Data for analysis below:
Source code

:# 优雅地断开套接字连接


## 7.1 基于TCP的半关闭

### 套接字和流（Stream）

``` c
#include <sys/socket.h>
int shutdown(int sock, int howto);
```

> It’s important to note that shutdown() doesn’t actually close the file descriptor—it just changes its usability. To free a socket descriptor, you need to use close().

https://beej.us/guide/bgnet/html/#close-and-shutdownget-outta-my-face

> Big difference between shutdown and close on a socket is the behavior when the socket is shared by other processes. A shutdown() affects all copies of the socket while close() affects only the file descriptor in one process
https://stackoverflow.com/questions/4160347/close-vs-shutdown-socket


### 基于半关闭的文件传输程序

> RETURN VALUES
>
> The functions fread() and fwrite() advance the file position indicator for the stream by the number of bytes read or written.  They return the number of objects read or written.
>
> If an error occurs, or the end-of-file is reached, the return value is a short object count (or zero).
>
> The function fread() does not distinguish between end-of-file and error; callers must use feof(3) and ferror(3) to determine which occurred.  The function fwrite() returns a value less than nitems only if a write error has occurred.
End of Data for analysis.
▸ **What you should do**
Transcribe, exactly and completely, all of the entries.

▸ **Task output**
Source code

:# 优雅地断开套接字连接


## 7.1 基于TCP的半关闭

### 套接字和流（Stream）

``` c
#include <sys/socket.h>
int shutdown(int sock, int howto);
```

> It’s important to note that shutdown() doesn’t actually close the file descriptor—it just changes its usability. To free a socket descriptor, you need to use close().

https://beej.us/guide/bgnet/html/#close-and-shutdownget-outta-my-face

> Big difference between shutdown and close on a socket is the behavior when the socket is shared by other processes. A shutdown() affects all copies of the socket while close() affects only the file descriptor in one process
https://stackoverflow.com/questions/4160347/close-vs-shutdown-socket


### 基于半关闭的文件传输程序

> RETURN VALUES
>
> The functions fread() and fwrite() advance the file position indicator for the stream by the number of bytes read or written.  They return the number of objects read or written.
>
> If an error occurs, or the end-of-file is reached, the return value is a short object count (or zero).
>
> The function fread() does not distinguish between end-of-file and error; callers must use feof(3) and ferror(3) to determine which occurred.  The function fwrite() returns a value less than nitems only if a write error has occurred.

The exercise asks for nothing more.